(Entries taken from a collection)
= Beginning of Section =

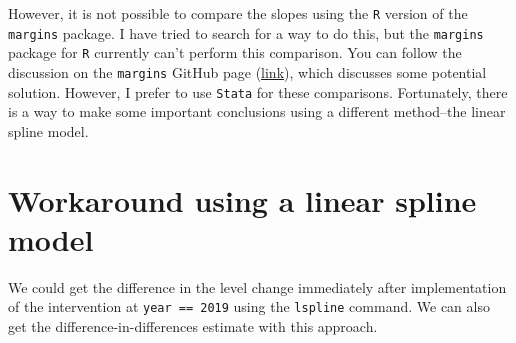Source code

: \documentclass[
]{book}
\newenvironment{Shaded}{\begin{snugshade}}{\end{snugshade}}
\newcommand{\AttributeTok}[1]{\textcolor[rgb]{0.77,0.63,0.00}{#1}}
\newcommand{\CommentTok}[1]{\textcolor[rgb]{0.56,0.35,0.01}{\textit{#1}}}
\newcommand{\ConstantTok}[1]{\textcolor[rgb]{0.00,0.00,0.00}{#1}}
\newcommand{\DecValTok}[1]{\textcolor[rgb]{0.00,0.00,0.81}{#1}}
\newcommand{\DocumentationTok}[1]{\textcolor[rgb]{0.56,0.35,0.01}{\textbf{\textit{#1}}}}
\newcommand{\FunctionTok}[1]{\textcolor[rgb]{0.00,0.00,0.00}{#1}}
\newcommand{\NormalTok}[1]{#1}
\newcommand{\OtherTok}[1]{\textcolor[rgb]{0.56,0.35,0.01}{#1}}
\newcommand{\SpecialCharTok}[1]{\textcolor[rgb]{0.00,0.00,0.00}{#1}}
\begin{document}
However, it is not possible to compare the slopes using the \texttt{R} version of the \texttt{margins} package. I have tried to search for a way to do this, but the \texttt{margins} package for \texttt{R} currently can't perform this comparison. You can follow the discussion on the \texttt{margins} GitHub page (\href{https://github.com/leeper/margins/issues/124}{link}), which discusses some potential solution. However, I prefer to use \texttt{Stata} for these comparisons. Fortunately, there is a way to make some important conclusions using a different method--the linear spline model.

\hypertarget{workaround-using-a-linear-spline-model}{%
\section{Workaround using a linear spline model}\label{workaround-using-a-linear-spline-model}}

We could get the difference in the level change immediately after implementation of the intervention at \texttt{year\ ==\ 2019} using the \texttt{lspline} command. We can also get the difference-in-differences estimate with this approach.

\begin{Shaded}
\end{Shaded}
\end{document}
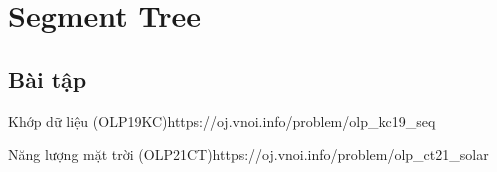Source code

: \chapter{Segment Tree}

\minitoc

\section{Bài tập}

\begin{baitap}{Khớp dữ liệu (OLP19KC)}{https://oj.vnoi.info/problem/olp\_kc19\_seq}

\end{baitap}

\begin{baitap}{Năng lượng mặt trời (OLP21CT)}{https://oj.vnoi.info/problem/olp\_ct21\_solar}

\end{baitap}

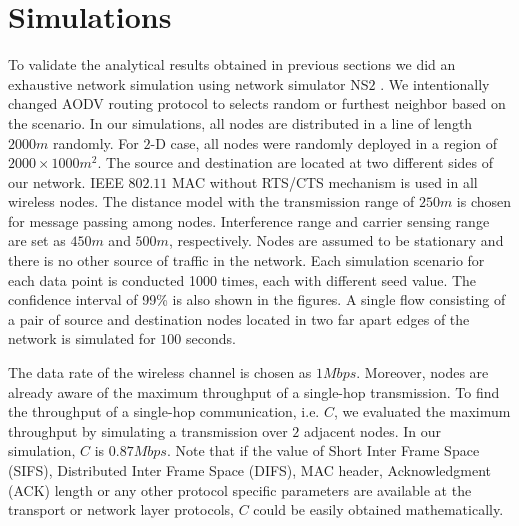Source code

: \documentclass[12pt, draftclsnofoot, onecolumn]{IEEEtran}
\begin{document}
\section{Simulations}
\label{simulation}
To validate the analytical results obtained in previous sections 
we did an exhaustive network simulation using network simulator 
NS$2$ \cite{ns}. We intentionally changed AODV routing protocol 
to selects random or furthest neighbor based on the scenario. 
In our simulations, all nodes are distributed in a 
line of length $2000m$ randomly. For $2$-D case, all nodes 
were randomly deployed in a region of $2000 \times 1000 m^2$. 
The source and destination are 
located at two different sides of our network. IEEE $802.11$ MAC 
without RTS/CTS mechanism is used in all wireless nodes. The 
distance model with the transmission range of $250m$ is chosen for 
message passing among nodes. 
Interference range and carrier 
sensing range are set as $450m$ and $500m$, respectively.
Nodes are assumed to be stationary and there is 
no other source of traffic in the network. 
Each simulation scenario for each data point is conducted 1000 times, each with different seed value. The confidence interval of 99\%  is also shown in the figures. A single flow consisting of a pair of source and destination nodes located in two far apart edges of the network is simulated for $100$ seconds.

The data rate of the wireless channel is chosen as $1Mbps$. Moreover, nodes are already aware of the maximum throughput 
of a single-hop transmission. 
To find the throughput of a single-hop communication, i.e. $C$, we evaluated the maximum 
throughput by simulating a transmission over $2$ adjacent 
nodes. In our simulation, $C$ is $0.87Mbps$. 
Note that if the value of Short Inter Frame Space (SIFS), Distributed Inter Frame Space (DIFS), MAC header, Acknowledgment (ACK) length or any other protocol specific parameters are available at the transport or network layer protocols, $C$ could be easily obtained mathematically.
 
\end{document}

= End of Section =

The response has to be an exact copy of all the data, pictures excluded.

[Output]
Source code

: \documentclass[
]{book}
\newenvironment{Shaded}{\begin{snugshade}}{\end{snugshade}}
\newcommand{\AttributeTok}[1]{\textcolor[rgb]{0.77,0.63,0.00}{#1}}
\newcommand{\CommentTok}[1]{\textcolor[rgb]{0.56,0.35,0.01}{\textit{#1}}}
\newcommand{\ConstantTok}[1]{\textcolor[rgb]{0.00,0.00,0.00}{#1}}
\newcommand{\DecValTok}[1]{\textcolor[rgb]{0.00,0.00,0.81}{#1}}
\newcommand{\DocumentationTok}[1]{\textcolor[rgb]{0.56,0.35,0.01}{\textbf{\textit{#1}}}}
\newcommand{\FunctionTok}[1]{\textcolor[rgb]{0.00,0.00,0.00}{#1}}
\newcommand{\NormalTok}[1]{#1}
\newcommand{\OtherTok}[1]{\textcolor[rgb]{0.56,0.35,0.01}{#1}}
\newcommand{\SpecialCharTok}[1]{\textcolor[rgb]{0.00,0.00,0.00}{#1}}
\begin{document}
However, it is not possible to compare the slopes using the \texttt{R} version of the \texttt{margins} package. I have tried to search for a way to do this, but the \texttt{margins} package for \texttt{R} currently can't perform this comparison. You can follow the discussion on the \texttt{margins} GitHub page (\href{https://github.com/leeper/margins/issues/124}{link}), which discusses some potential solution. However, I prefer to use \texttt{Stata} for these comparisons. Fortunately, there is a way to make some important conclusions using a different method--the linear spline model.

\hypertarget{workaround-using-a-linear-spline-model}{%
\section{Workaround using a linear spline model}\label{workaround-using-a-linear-spline-model}}

We could get the difference in the level change immediately after implementation of the intervention at \texttt{year\ ==\ 2019} using the \texttt{lspline} command. We can also get the difference-in-differences estimate with this approach.

\begin{Shaded}
\end{Shaded}
\end{document}
Source code

: \chapter{Segment Tree}

\minitoc

\section{Bài tập}

\begin{baitap}{Khớp dữ liệu (OLP19KC)}{https://oj.vnoi.info/problem/olp\_kc19\_seq}

\end{baitap}

\begin{baitap}{Năng lượng mặt trời (OLP21CT)}{https://oj.vnoi.info/problem/olp\_ct21\_solar}

\end{baitap}

Source code

: \documentclass[12pt, draftclsnofoot, onecolumn]{IEEEtran}
\begin{document}
\section{Simulations}
\label{simulation}
To validate the analytical results obtained in previous sections 
we did an exhaustive network simulation using network simulator 
NS$2$ \cite{ns}. We intentionally changed AODV routing protocol 
to selects random or furthest neighbor based on the scenario. 
In our simulations, all nodes are distributed in a 
line of length $2000m$ randomly. For $2$-D case, all nodes 
were randomly deployed in a region of $2000 \times 1000 m^2$. 
The source and destination are 
located at two different sides of our network. IEEE $802.11$ MAC 
without RTS/CTS mechanism is used in all wireless nodes. The 
distance model with the transmission range of $250m$ is chosen for 
message passing among nodes. 
Interference range and carrier 
sensing range are set as $450m$ and $500m$, respectively.
Nodes are assumed to be stationary and there is 
no other source of traffic in the network. 
Each simulation scenario for each data point is conducted 1000 times, each with different seed value. The confidence interval of 99\%  is also shown in the figures. A single flow consisting of a pair of source and destination nodes located in two far apart edges of the network is simulated for $100$ seconds.

The data rate of the wireless channel is chosen as $1Mbps$. Moreover, nodes are already aware of the maximum throughput 
of a single-hop transmission. 
To find the throughput of a single-hop communication, i.e. $C$, we evaluated the maximum 
throughput by simulating a transmission over $2$ adjacent 
nodes. In our simulation, $C$ is $0.87Mbps$. 
Note that if the value of Short Inter Frame Space (SIFS), Distributed Inter Frame Space (DIFS), MAC header, Acknowledgment (ACK) length or any other protocol specific parameters are available at the transport or network layer protocols, $C$ could be easily obtained mathematically.
 
\end{document}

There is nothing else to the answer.